I love a good name rant, so I eagerly clicked on a Twitter link to this Gigi's Closet post about real-life baby-naming WTFery. Of course it got my head spinning, so please permit me a fresh curmudgeoning on the topic of character monickers.
I've been reading the voicetastical Kristan Higgins' Too Good To Be True, and the name of its [rowwwrrrr] hero is Callahan O'Shea. For realz?! But although normally such a name would propel my arm to launch the book clear across the room, this time it didn't. This is solely because of the heroine's reaction to the name—she's as agog at its over-the-topness as I am, as the reader. It also works because the heroine has a troublesome habit of inventing boyfriends, and giving the hero a fake-boyfriendworthy name like Callahan O'Shea completely reinforces that theme.
Pulling off a wacky or cutesy or über manful character name is all in the believability. Higgins did this again in All I Ever Wanted, when she named her heroine Calliope, of all gaggably adorable things. But Higgins is good—the wackadoo name and its reference make sense when you meet the heroine's parents.
As I've said before, the first place I turn when I need to figure out my characters' names (which I do very early on—the name for me often comes before the personality, even) is this site, where you can view the top 1,000 [American] baby names by decade. I head to the decade my character was born and pick from the top 200.

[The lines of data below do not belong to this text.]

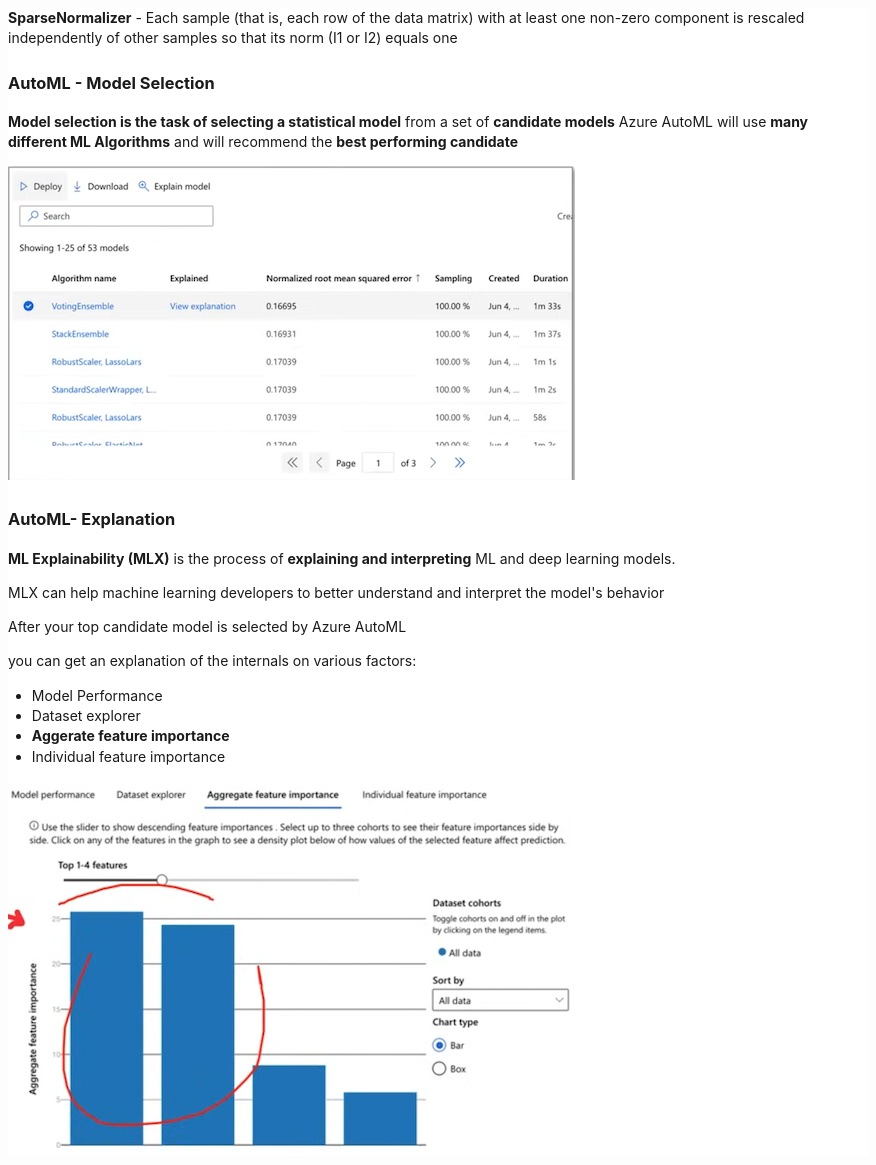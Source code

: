**SparseNormalizer** - Each sample (that is, each row of the data matrix) with at least one non-zero component is rescaled independently of other samples so that its norm (I1 or I2) equals one


### AutoML - Model Selection

**Model selection is the task of selecting a statistical model** from a set of **candidate models**
Azure AutoML will use **many different ML Algorithms** and will recommend the **best performing candidate**

![Alt Image Text](../images/ai900_1_55.png "Body image")

### AutoML- Explanation

**ML Explainability (MLX)** is the process of **explaining and interpreting** ML and deep learning models.

MLX can help machine learning developers to better understand and interpret the model's behavior


After your top candidate model is selected by Azure AutoML 

you can get an explanation of the internals on various factors:


* Model Performance
* Dataset explorer
* **Aggerate feature importance**
* Individual feature importance

![Alt Image Text](../images/ai900_1_56.png "Body image")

I know, I know…it sounds so boring, so willfully, joylessly realistic. It's my book! I could make up any name I like! But that's not my scene. My characters, and my heroes in particular, tend to skew a bit, well, nuts. They're weird enough on their own. A special name would be overkill. Plus I get the specialness fix by writing foreign heroes on occasion—Maxence, Rasul, Rory, Didier, Ian, Reece. All fairly common names in their respective cultures, but I still get to indulge my inner writerly impulse to extra-specialify my characters. I've also done the same with surnames-as-nicknames. Flynn, Pike, Mac, Daisey, Ty… Atypical names work best (in my noisy opinion, anyhow) when they're made believable in the face of their oddness.
In my evil conjoined erotica-writing twin's latest manuscript, the heroine ended up with a weird name, which was not my intention. She's a pretty quiet, conservative character (despite the fact that the story centers around her deciding to lose her virginity to a Parisian male prostitute) and I'd expected to name her something like, I don't know…Anne, maybe. A safe, simple name for a cautious, no-frills character. But she ended up getting named Caroly. The name fell right off my fingertips without me really thinking about it, because sometimes names just present themselves. And in the end it worked, because the next words that plopped onto the page told me why:
“Good evening. You’re Carolyn?”
I managed to say, “I am.” My name is in fact Caroly, a misspelling on my grandmother’s prospective baby name list that my mother found exceedingly fetching; no sympathy for her daughter, doomed to be addressed as Carol or Carolyn for the rest of her days. And because of how Caroline is pronounced in France—Caroleen—nobody here ever gets my name right when I introduce myself. But that’s fair, considering how badly I mangle their entire language every time I open my mouth.
So I'm not immune to the weird-ass character name impulse, as harshly as I judge it. And from the Higgins examples above, I'll admit I'm not a true stone-cold bitch about it in others' work. But there's got to be an reason for a weird name. Fine, christen your thirty-year-old contemporary hero Greyson or Rayvyn or Chance McO'FitzFlannahan, but you better clue me in to what in the heck his parents were thinking. Or smoking.
To reiterate what I've said before—your characters are special enough on their own. Or in other words, tossing glitter on a perfectly delicious cupcake doesn't actually improve the thing.